A modern metropolis nestled between the ruins of an ancient city, Luxor is often referred to as the world’s largest open air museum. State of the art hotels stand side by side with age-old temples and monuments, beautifully preserved and surrounded by legend and intrigue.
Step back in time to the land of the pharaohs, where kings and queens were worshipped as gods and towering temples in their honour dominated the city skyline. Wander roads lined with sphinxes and try your hand at deciphering aged hieroglyphics intricately carved into walls, before indulging in a cocktail or two in a rooftop bar as the sun goes down.
Located on the east bank of the River Nile, Luxor is a holiday destination with a twist, combining traditional Egypt with luxury modern facilities. Get ready to walk in the Valley of the Kings, haggle your way through the lively souks and experience taste explosions with the local cuisine.
Built around the site of the ancient, sacred city of Thebes, Luxor is very much a city of two halves. Divided into East and West by the winding River Nile, where the east has become a well-developed city surrounding the ancient relics of Thebes, the west remains very much as it was thousands of years ago.
Completely barren as far as the eye can see, the west bank of the river houses the famous necropolis of the age-gone kings and queens of Egypt. Also known as the Valley of the Kings, archaeologists have been excavating this site for decades and still have not discovered all of its secrets. So far 63 tombs have been uncovered, including those of ancient royalty and the legendary King Tutankhamun.
Temples to the gods were once a prominent feature all across Egypt. In Luxor, there was a total 6 grand temples. On the east bank, obscured by the modern city around it, 2 remain standing, the Luxor Temple and the Temple of Karnak. Gigantic structures comprising thick stone walls, towering pillars and impressive stone carved statues of pharaohs and mythical sphinxes, it is no wonder they have survived the test of time.
When in Luxor, a piece of the past lies around every corner and there is plenty to explore, but if you fancy a break from sightseeing, why not pay a visit to one of the lively souks? Locals peddling everything from handmade silks to brilliantly coloured spices line the streets to create an electric atmosphere not to be missed out on.

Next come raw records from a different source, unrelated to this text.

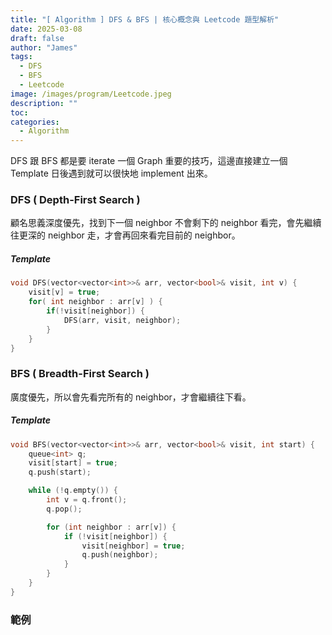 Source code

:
 ```yaml
---
title: "[ Algorithm ] DFS & BFS | 核心概念與 Leetcode 題型解析"
date: 2025-03-08
draft: false
author: "James"
tags:
  - DFS
  - BFS
  - Leetcode
image: /images/program/Leetcode.jpeg
description: ""
toc: 
categories:
  - Algorithm
---
```


DFS 跟 BFS 都是要 iterate 一個 Graph 重要的技巧，這邊直接建立一個 Template 日後遇到就可以很快地 implement 出來。

### DFS ( Depth-First Search )

顧名思義深度優先，找到下一個 neighbor 不會剩下的 neighbor 看完，會先繼續往更深的 neighbor 走，才會再回來看完目前的 neighbor。

##### **Template**

```cpp
void DFS(vector<vector<int>>& arr, vector<bool>& visit, int v) {
    visit[v] = true;
    for( int neighbor : arr[v] ) {
        if(!visit[neighbor]) {
            DFS(arr, visit, neighbor);
        }
    }
}
```

### BFS ( Breadth-First Search )

廣度優先，所以會先看完所有的 neighbor，才會繼續往下看。

##### **Template**

```cpp
void BFS(vector<vector<int>>& arr, vector<bool>& visit, int start) {
    queue<int> q;
    visit[start] = true;
    q.push(start);

    while (!q.empty()) {
        int v = q.front();
        q.pop();

        for (int neighbor : arr[v]) {
            if (!visit[neighbor]) {
                visit[neighbor] = true;
                q.push(neighbor);
            }
        }
    }
}
```

### **範例**

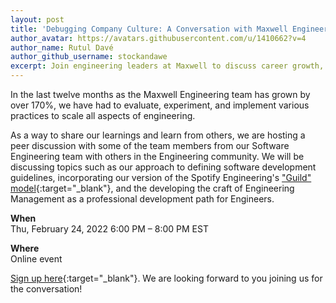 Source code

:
 ```yaml
---
layout: post
title: 'Debugging Company Culture: A Conversation with Maxwell Engineering'
author_avatar: https://avatars.githubusercontent.com/u/1410662?v=4
author_name: Rutul Davé
author_github_username: stockandawe
excerpt: Join engineering leaders at Maxwell to discuss career growth, learnings, and remote best practices.
---
```

In the last twelve months as the Maxwell Engineering team has grown by over 170%, we have had to evaluate, experiment, and implement various practices to scale all aspects of engineering.

As a way to share our learnings and learn from others, we are hosting a peer discussion with some of the team members from our Software Engineering team with others in the Engineering community. We will be discussing topics such as our approach to defining software development guidelines, incorporating our version of the Spotify Engineering's ["Guild" model](https://cacm.acm.org/magazines/2020/3/243029-spotify-guilds/fulltext){:target="_blank"}, and the developing the craft of Engineering Management as a professional development path for Engineers.

**When**  
Thu, February 24, 2022
6:00 PM – 8:00 PM EST

**Where**  
Online event

[Sign up here](https://www.eventbrite.com/e/debugging-company-culture-a-conversation-with-maxwell-engineering-tickets-264437588947){:target="_blank"}. We are looking forward to you joining us for the conversation!

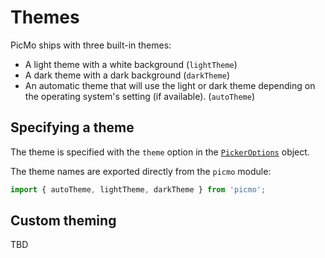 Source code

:# Themes

PicMo ships with three built-in themes:

- A light theme with a white background (`lightTheme`)
- A dark theme with a dark background (`darkTheme`)
- An automatic theme that will use the light or dark theme depending on the operating system's setting (if available). (`autoTheme`)

## Specifying a theme

The theme is specified with the `theme` option in the [`PickerOptions`](../api/picmo/types/picker-options#theme) object.

The theme names are exported directly from the `picmo` module:

```javascript
import { autoTheme, lightTheme, darkTheme } from 'picmo';
```
## Custom theming

TBD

Egyptian cuisine has been heavily influenced over the centuries by its middle-eastern neighbours, however, it has managed never to lose its uniqueness. Bread and rice remain staple parts of the Egyptian diet, however, deliciously spiced meat and vegetable fillings add intense flavour to the menu.
Lamb Tagine in particular is a popular Egyptian favourite. A hybrid somewhere between a curry and a broth, it is traditionally served with rice and is widely available in Egyptian restaurants as well as from street food vendors in the souks.

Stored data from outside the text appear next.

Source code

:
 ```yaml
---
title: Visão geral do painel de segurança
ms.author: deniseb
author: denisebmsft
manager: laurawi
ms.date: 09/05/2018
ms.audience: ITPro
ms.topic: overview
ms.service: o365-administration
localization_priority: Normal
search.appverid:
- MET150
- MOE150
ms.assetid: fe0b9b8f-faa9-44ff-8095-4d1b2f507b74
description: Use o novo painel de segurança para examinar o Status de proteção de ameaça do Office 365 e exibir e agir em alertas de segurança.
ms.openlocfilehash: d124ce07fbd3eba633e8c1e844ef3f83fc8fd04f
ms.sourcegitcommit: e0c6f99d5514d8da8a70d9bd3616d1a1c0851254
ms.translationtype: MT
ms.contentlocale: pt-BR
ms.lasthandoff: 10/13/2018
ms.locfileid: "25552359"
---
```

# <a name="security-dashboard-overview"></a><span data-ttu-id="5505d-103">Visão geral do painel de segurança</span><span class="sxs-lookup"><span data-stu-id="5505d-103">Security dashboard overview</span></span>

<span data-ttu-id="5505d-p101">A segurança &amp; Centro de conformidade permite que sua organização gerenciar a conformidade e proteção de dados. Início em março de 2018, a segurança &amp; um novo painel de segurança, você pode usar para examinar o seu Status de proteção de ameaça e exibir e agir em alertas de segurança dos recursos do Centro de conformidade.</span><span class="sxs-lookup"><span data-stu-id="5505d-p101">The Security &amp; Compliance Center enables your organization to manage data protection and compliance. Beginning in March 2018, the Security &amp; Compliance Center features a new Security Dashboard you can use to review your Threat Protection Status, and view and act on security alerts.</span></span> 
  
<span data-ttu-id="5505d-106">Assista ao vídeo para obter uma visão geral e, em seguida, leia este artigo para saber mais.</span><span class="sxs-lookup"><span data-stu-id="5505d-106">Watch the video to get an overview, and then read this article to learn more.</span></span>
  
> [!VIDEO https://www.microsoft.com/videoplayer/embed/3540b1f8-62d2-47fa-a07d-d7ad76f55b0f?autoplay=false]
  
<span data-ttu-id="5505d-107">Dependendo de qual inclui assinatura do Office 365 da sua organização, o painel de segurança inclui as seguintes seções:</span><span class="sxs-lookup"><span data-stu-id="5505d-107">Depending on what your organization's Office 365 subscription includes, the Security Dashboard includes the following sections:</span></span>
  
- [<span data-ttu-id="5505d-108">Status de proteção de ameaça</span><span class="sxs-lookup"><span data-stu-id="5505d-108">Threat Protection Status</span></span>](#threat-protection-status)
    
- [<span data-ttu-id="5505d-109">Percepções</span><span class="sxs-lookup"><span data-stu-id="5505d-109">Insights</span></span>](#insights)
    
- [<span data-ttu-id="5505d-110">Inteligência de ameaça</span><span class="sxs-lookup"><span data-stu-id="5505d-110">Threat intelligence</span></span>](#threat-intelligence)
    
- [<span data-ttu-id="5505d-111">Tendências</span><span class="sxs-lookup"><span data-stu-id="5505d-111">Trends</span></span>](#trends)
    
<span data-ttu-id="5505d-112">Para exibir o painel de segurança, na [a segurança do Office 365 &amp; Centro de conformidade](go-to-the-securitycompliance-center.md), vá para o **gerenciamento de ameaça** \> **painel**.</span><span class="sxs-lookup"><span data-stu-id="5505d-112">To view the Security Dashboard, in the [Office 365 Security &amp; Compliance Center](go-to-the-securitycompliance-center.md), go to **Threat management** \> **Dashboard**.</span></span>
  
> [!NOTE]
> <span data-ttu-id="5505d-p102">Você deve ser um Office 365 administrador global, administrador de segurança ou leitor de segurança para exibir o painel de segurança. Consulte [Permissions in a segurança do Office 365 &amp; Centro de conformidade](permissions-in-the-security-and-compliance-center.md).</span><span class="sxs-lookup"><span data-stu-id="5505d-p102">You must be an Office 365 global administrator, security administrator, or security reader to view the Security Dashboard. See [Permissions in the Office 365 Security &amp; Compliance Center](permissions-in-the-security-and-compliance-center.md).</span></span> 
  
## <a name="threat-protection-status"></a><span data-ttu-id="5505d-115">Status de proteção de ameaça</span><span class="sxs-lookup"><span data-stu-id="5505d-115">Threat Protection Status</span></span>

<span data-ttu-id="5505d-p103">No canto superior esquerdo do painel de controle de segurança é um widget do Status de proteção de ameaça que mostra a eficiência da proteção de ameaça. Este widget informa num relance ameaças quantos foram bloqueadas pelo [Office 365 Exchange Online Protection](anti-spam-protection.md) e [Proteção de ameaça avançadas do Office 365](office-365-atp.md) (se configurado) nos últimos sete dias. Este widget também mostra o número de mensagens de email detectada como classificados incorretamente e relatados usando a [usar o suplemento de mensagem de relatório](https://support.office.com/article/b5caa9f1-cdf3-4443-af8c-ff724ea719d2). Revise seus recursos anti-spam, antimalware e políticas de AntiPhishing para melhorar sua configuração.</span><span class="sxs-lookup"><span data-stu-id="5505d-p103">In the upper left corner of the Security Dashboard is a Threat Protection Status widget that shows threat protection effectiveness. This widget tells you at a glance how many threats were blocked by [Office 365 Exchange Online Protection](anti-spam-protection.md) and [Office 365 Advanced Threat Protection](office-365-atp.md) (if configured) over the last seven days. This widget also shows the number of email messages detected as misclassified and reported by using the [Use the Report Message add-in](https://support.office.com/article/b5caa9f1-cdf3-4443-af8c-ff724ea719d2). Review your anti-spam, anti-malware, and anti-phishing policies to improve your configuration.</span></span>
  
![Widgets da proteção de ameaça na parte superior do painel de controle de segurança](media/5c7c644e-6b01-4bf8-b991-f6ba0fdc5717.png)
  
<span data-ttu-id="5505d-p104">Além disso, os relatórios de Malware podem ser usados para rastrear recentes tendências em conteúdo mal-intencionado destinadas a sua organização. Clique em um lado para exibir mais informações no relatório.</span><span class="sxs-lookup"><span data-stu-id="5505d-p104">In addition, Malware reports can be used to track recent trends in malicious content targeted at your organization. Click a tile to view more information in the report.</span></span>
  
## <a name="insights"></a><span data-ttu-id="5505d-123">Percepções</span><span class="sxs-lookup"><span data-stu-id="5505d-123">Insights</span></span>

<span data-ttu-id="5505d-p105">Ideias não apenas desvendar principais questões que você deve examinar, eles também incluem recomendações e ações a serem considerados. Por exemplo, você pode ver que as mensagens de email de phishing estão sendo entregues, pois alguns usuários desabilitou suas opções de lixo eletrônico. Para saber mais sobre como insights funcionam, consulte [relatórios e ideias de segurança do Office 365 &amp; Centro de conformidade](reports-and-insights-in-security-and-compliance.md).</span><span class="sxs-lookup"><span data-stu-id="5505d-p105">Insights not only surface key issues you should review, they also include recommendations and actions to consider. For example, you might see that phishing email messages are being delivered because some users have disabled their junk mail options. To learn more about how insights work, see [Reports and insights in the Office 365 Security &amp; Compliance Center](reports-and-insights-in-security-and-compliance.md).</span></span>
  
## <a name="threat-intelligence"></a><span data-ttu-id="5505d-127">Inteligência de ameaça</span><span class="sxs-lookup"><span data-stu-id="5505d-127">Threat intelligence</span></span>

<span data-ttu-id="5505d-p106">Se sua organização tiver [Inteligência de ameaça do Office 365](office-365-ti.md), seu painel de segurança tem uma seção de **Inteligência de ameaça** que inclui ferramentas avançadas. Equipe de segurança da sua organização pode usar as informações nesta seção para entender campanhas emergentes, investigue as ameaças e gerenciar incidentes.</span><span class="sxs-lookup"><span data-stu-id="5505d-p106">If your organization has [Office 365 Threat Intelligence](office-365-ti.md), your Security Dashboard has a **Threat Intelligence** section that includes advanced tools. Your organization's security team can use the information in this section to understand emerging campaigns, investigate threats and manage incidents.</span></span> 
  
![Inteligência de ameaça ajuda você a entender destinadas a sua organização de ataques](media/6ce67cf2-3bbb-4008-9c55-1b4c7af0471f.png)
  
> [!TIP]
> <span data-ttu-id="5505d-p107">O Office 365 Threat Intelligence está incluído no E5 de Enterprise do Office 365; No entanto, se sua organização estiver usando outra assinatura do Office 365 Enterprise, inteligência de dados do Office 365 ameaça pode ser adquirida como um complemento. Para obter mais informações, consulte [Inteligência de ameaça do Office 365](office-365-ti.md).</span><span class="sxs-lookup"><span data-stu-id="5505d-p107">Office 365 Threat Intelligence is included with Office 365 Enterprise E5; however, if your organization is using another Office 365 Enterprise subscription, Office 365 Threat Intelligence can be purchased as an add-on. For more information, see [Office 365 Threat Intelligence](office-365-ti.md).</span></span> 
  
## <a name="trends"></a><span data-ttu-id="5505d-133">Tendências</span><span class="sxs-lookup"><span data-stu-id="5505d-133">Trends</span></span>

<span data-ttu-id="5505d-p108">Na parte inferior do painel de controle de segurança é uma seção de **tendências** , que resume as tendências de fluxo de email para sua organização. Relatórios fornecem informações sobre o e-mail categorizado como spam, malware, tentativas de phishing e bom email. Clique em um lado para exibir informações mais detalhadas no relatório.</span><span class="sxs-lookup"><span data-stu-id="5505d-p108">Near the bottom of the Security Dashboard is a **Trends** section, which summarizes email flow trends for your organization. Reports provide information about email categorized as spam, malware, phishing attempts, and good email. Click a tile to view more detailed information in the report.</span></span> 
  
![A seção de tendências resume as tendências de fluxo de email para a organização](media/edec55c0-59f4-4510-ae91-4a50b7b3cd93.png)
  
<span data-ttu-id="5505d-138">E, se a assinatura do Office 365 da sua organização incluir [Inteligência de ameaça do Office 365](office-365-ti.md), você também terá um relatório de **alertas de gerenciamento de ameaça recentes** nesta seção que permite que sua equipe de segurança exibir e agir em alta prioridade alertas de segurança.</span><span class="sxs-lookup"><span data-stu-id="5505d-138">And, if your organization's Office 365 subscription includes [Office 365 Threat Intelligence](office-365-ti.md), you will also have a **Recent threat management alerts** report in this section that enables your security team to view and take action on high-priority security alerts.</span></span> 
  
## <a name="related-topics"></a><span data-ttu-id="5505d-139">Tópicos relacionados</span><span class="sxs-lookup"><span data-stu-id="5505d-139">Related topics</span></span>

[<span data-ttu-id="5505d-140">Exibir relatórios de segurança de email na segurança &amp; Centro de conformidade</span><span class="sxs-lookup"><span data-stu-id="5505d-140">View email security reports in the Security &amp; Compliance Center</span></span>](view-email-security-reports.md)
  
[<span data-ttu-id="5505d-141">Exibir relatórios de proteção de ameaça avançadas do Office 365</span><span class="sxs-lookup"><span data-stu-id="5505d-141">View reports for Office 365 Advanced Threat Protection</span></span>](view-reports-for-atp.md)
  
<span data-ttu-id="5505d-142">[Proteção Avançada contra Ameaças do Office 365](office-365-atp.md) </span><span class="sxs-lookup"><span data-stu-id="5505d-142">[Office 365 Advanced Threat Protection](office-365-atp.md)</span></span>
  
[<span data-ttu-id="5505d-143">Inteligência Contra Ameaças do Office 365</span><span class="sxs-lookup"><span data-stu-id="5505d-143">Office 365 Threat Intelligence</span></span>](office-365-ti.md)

As well as a wide variety of Egyptian restaurants, you can also find culinary gems from around the world including Italian, Thai, and even a taste of the best of British if it takes your fancy!
Wine making has long been a tradition in Egypt. In the region known as the ‘Nile Delta’ where the climate is more suited to grape growing, lush reds, refreshing whites and even some rosé wines are produced by the gallon each year. When in Luxor, you will probably find that Egyptian wine is the only wine on offer although there is a wider variety of beers and lagers.